### Problem description
Your answer should be the lines below from the one holding "- **Components:** V, S" through the one holding "You call forth", copied exactly and with nothing else.

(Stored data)
>>>

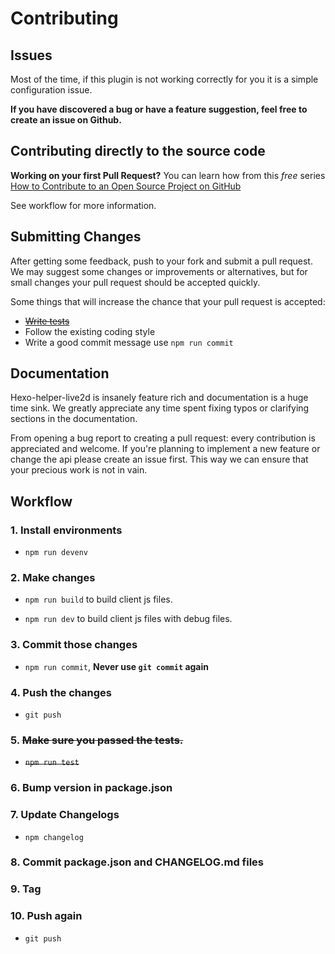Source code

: # Contributing

## Issues

Most of the time, if this plugin is not working correctly for you it is a simple configuration issue.

**If you have discovered a bug or have a feature suggestion, feel free to create an issue on Github.**

## Contributing directly to the source code

**Working on your first Pull Request?** You can learn how from this *free* series [How to Contribute to an Open Source Project on GitHub](https://egghead.io/series/how-to-contribute-to-an-open-source-project-on-github) 

See workflow for more information.

## Submitting Changes

After getting some feedback, push to your fork and submit a pull request. We
may suggest some changes or improvements or alternatives, but for small changes
your pull request should be accepted quickly.

Some things that will increase the chance that your pull request is accepted:

* ~~[Write tests](./test/README.md)~~
* Follow the existing coding style
* Write a good commit message use `npm run commit`

## Documentation

Hexo-helper-live2d is insanely feature rich and documentation is a huge time sink. We
greatly appreciate any time spent fixing typos or clarifying sections in the
documentation.

From opening a bug report to creating a pull request: every contribution is
appreciated and welcome. If you're planning to implement a new feature or change
the api please create an issue first. This way we can ensure that your precious
work is not in vain.

## Workflow

### 1. Install environments

- `npm run devenv`

### 2. Make changes

- `npm run build` to build client js files.

- `npm run dev` to build client js files with debug files.

### 3. Commit those changes

- `npm run commit`, **Never use `git commit` again**

### 4. Push the changes

- `git push`

### 5. ~~Make sure you passed the tests.~~

- ~~`npm run test`~~

### 6. Bump version in package.json

### 7. Update Changelogs

- `npm changelog`

### 8. Commit package.json and CHANGELOG.md files

### 9. Tag

### 10. Push again

- `git push`

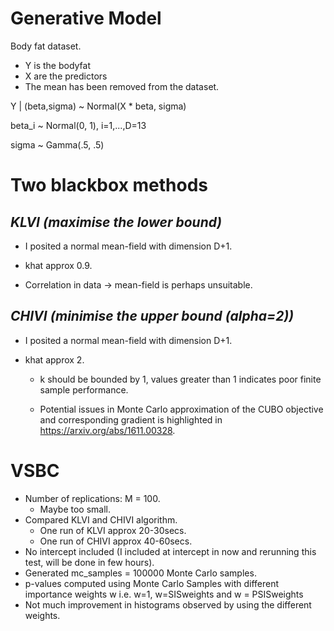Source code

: # **Generative Model**

Body fat dataset.
- Y is the bodyfat
- X are the predictors
- The mean has been removed from the dataset.

Y | (beta,sigma) ~ Normal(X * beta, sigma)

beta_i ~ Normal(0, 1), i=1,...,D=13 

sigma ~ Gamma(.5, .5)

# **Two blackbox methods**

## *KLVI (maximise the lower bound)*
- I posited a normal mean-field with dimension D+1.

- khat approx 0.9.

- Correlation in data -> mean-field is perhaps unsuitable.

## *CHIVI (minimise the upper bound (alpha=2))*
- I posited a normal mean-field with dimension D+1.

- khat approx 2.

    - k should be bounded by 1, values greater than 1 indicates poor finite sample performance.

    - Potential issues in Monte Carlo approximation of the CUBO objective and corresponding gradient is highlighted in https://arxiv.org/abs/1611.00328.


# **VSBC**
- Number of replications: M = 100.
    - Maybe too small.
- Compared KLVI and CHIVI algorithm.
    - One run of KLVI approx 20-30secs.
    - One run of CHIVI approx 40-60secs.
- No intercept included (I included at intercept in now and rerunning this test, will be done in few hours).
- Generated mc_samples = 100000 Monte Carlo samples.
- p-values computed using Monte Carlo Samples with different importance weights w i.e. w=1, w=SISweights and w = PSISweights
- Not much improvement in histograms observed by using the different weights.

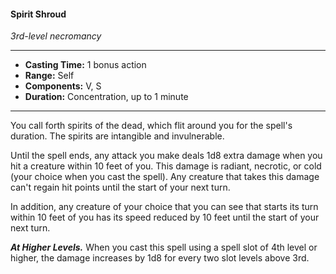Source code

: #### Spirit Shroud
*3rd-level necromancy*
___
- **Casting Time:** 1 bonus action
- **Range:** Self
- **Components:** V, S
- **Duration:** Concentration, up to 1 minute
---
You call forth spirits of the dead, which flit around you for the spell's duration. The spirits are intangible and invulnerable.

Until the spell ends, any attack you make deals 1d8 extra damage when you hit a creature within 10 feet of you. This damage is radiant, necrotic, or cold (your choice when you cast the spell). Any creature that takes this damage can't regain hit points until the start of your next turn.

In addition, any creature of your choice that you can see that starts its turn within 10 feet of you has its speed reduced by 10 feet until the start of your next turn.

***At Higher Levels.*** When you cast this spell using a spell slot of 4th level or higher, the damage increases by 1d8 for every two slot levels above 3rd.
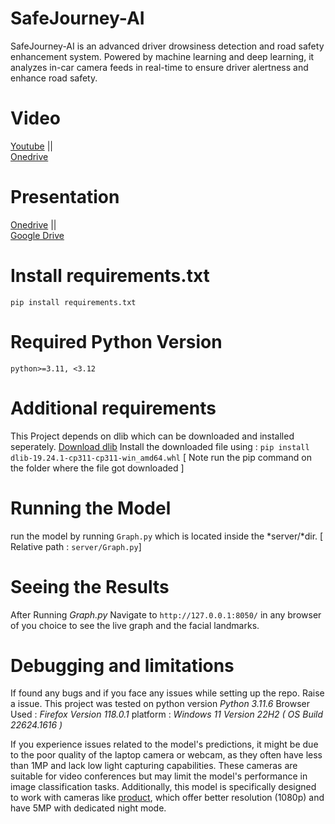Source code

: # SafeJourney-AI
SafeJourney-AI is an advanced driver drowsiness detection and road safety enhancement system. Powered by machine learning and deep learning, it analyzes in-car camera feeds in real-time to ensure driver alertness and enhance road safety. 

# Video
[Youtube](https://youtu.be/rqU9VOm5JgM)
  ||  
[Onedrive](https://1drv.ms/v/s!Ag-zNH1pNyxzhC9r2IZ7_wvzx9SP?e=b5pkgv)

# Presentation
[Onedrive](https://1drv.ms/p/s!Ag-zNH1pNyxzhDDy4FHPTnzSG2Tc?e=tH0tq5)
  ||  
[Google Drive](https://docs.google.com/presentation/d/10vyVEpRxzrKNkHlp8sxCEZ8x6sNLERK6/edit?usp=sharing&ouid=113870251689131757855&rtpof=true&sd=true)

# Install requirements.txt
`pip install requirements.txt`

# Required Python Version
`python>=3.11, <3.12`

# Additional requirements
This Project depends on dlib which can be downloaded and installed seperately.
[Download dlib](https://raw.githubusercontent.com/Murtaza-Saeed/dlib/master/dlib-19.24.1-cp311-cp311-win_amd64.whl)
Install the downloaded file using : `pip install dlib-19.24.1-cp311-cp311-win_amd64.whl`
[ Note run the pip command on the folder where the file got downloaded ] 

# Running the Model
run the model by running `Graph.py` which is located inside the *server/*dir. [ Relative path : `server/Graph.py`]

# Seeing the Results
After Running *Graph.py*
Navigate to `http://127.0.0.1:8050/` in any browser of you choice to see the live graph and the facial landmarks.

# Debugging and limitations 
If found any bugs and if you face any issues while setting up the repo. Raise a issue.
This project was tested on python version *Python 3.11.6* 
Browser Used : *Firefox Version 118.0.1*
platform : *Windows 11 Version 22H2 ( OS Build 22624.1616 )*

If you experience issues related to the model's predictions, it might be due to the poor quality of the laptop camera or webcam, as they often have less than 1MP and lack low light capturing capabilities. These cameras are suitable for video conferences but may limit the model's performance in image classification tasks. Additionally, this model is specifically designed to work with cameras like [product](https://amzn.eu/d/i6vwRat), which offer better resolution (1080p) and have 5MP with dedicated night mode.
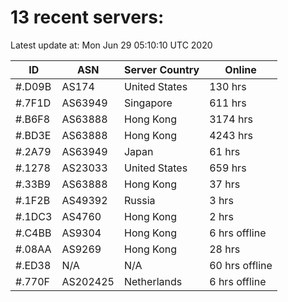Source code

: # 13 recent servers:

Latest update at: Mon Jun 29 05:10:10 UTC 2020

| ID | ASN | Server Country | Online |
| -- | --- | -------------- | ------ |
| #.D09B | AS174 | United States | 130 hrs |
| #.7F1D | AS63949 | Singapore | 611 hrs |
| #.B6F8 | AS63888 | Hong Kong | 3174 hrs |
| #.BD3E | AS63888 | Hong Kong | 4243 hrs |
| #.2A79 | AS63949 | Japan | 61 hrs |
| #.1278 | AS23033 | United States | 659 hrs |
| #.33B9 | AS63888 | Hong Kong | 37 hrs |
| #.1F2B | AS49392 | Russia | 3 hrs |
| #.1DC3 | AS4760 | Hong Kong | 2 hrs |
| #.C4BB | AS9304 | Hong Kong | 6 hrs offline |
| #.08AA | AS9269 | Hong Kong | 28 hrs |
| #.ED38 | N/A | N/A | 60 hrs offline |
| #.770F | AS202425 | Netherlands | 6 hrs offline |

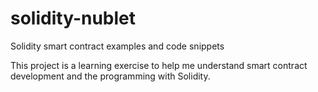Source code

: # solidity-nublet
Solidity smart contract examples and code snippets

This project is a learning exercise to help me understand smart contract development and
the programming with Solidity.
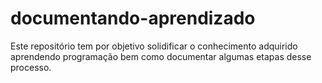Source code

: # documentando-aprendizado
Este repositório tem por objetivo solidificar o conhecimento adquirido aprendendo programação bem como documentar algumas etapas desse processo.
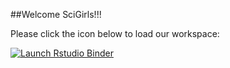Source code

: ##Welcome SciGirls!!!

Please click the icon below to load our workspace: 

<!-- badges: start -->
[![Launch Rstudio Binder](http://mybinder.org/badge_logo.svg)](https://mybinder.org/v2/gh/klroberts718/mms-repo/master?urlpath=rstudio)
<!-- badges: end -->
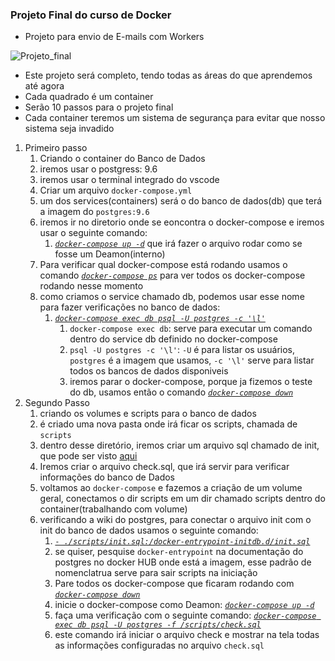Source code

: ### Projeto Final do curso de Docker

* Projeto para envio de E-mails com Workers

![Projeto_final](https://github.com/F4NT0/Docker_Info/Imagens/projeto_final.png)


* Este projeto será completo, tendo todas as áreas do que aprendemos até agora
* Cada quadrado é um container 
* Serão 10 passos para o projeto final
* Cada container teremos um sistema de segurança para evitar que nosso sistema seja invadido

1. Primeiro passo
    1. Criando o container do Banco de Dados
    2. iremos usar o postgress: 9.6
    3. iremos usar o terminal integrado do vscode
    4. Criar um arquivo `docker-compose.yml`
    5. um dos services(containers) será o do banco de dados(db) que terá a imagem do `postgres:9.6`
    6. iremos ir no diretorio onde se eoncontra o docker-compose e iremos usar o seguinte comando:
        1. [_`docker-compose up -d`_]() que irá fazer o arquivo rodar como se fosse um Deamon(interno)
    7. Para verificar qual docker-compose está rodando usamos o comando [_`docker-compose ps`_]() para ver todos os docker-compose rodando nesse momento
    8. como criamos o service chamado db, podemos usar esse nome para fazer verificações no banco de dados:
        1. [_`docker-compose exec db psql -U postgres -c '\l'`_]()
            1. `docker-compose exec db`: serve para executar um comando dentro do service db definido no docker-compose
            2. `psql -U postgres -c '\l'`: `-U` é para listar os usuários, `postgres` é a imagem que usamos, `-c '\l'` serve para listar todos os bancos de dados disponiveis
            3. iremos parar o docker-compose, porque ja fizemos o teste do db, usamos então o comando [_`docker-compose down`_]()
2. Segundo Passo
    1. criando os volumes e scripts para o banco de dados
    2. é criado uma nova pasta onde irá ficar os scripts, chamada de `scripts`
    3. dentro desse diretório, iremos criar um arquivo sql chamado de init, que pode ser visto [aqui](https://github.com/F4NT0/Docker_Info/Email_para_workers/scripts/init.sql)
    4. Iremos criar o arquivo check.sql, que irá servir para verificar informações do banco de Dados
    5. voltamos ao `docker-compose` e fazemos a criação de um volume geral, conectamos o dir scripts em um dir chamado scripts dentro do container(trabalhando com volume)
    6. verificando a wiki do postgres, para conectar o arquivo init com o init do banco de dados usamos o seguinte comando:
        1. [_`- ./scripts/init.sql:/docker-entrypoint-initdb.d/init.sql`_]()
        2. se quiser, pesquise `docker-entrypoint` na documentação do postgres no docker HUB onde está a imagem, esse padrão de nomenclatrua serve para sair scripts na iniciação
        3. Pare todos os docker-compose que ficaram rodando com [_`docker-compose down`_]()
        4. inicie o docker-compose como Deamon: [_`docker-compose up -d`_]()
        5. faça uma verificação com o seguinte comando: [_`docker-compose exec db psql -U postgres -f /scripts/check.sql`_]()
        6. este comando irá iniciar o arquivo check e mostrar na tela todas as informações configuradas no arquivo `check.sql`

<<<

### Response
- **Components:** V, S
- **Duration:** Concentration, up to 1 minute
---
You call forth spirits of the dead, which flit around you for the spell's duration. The spirits are intangible and invulnerable.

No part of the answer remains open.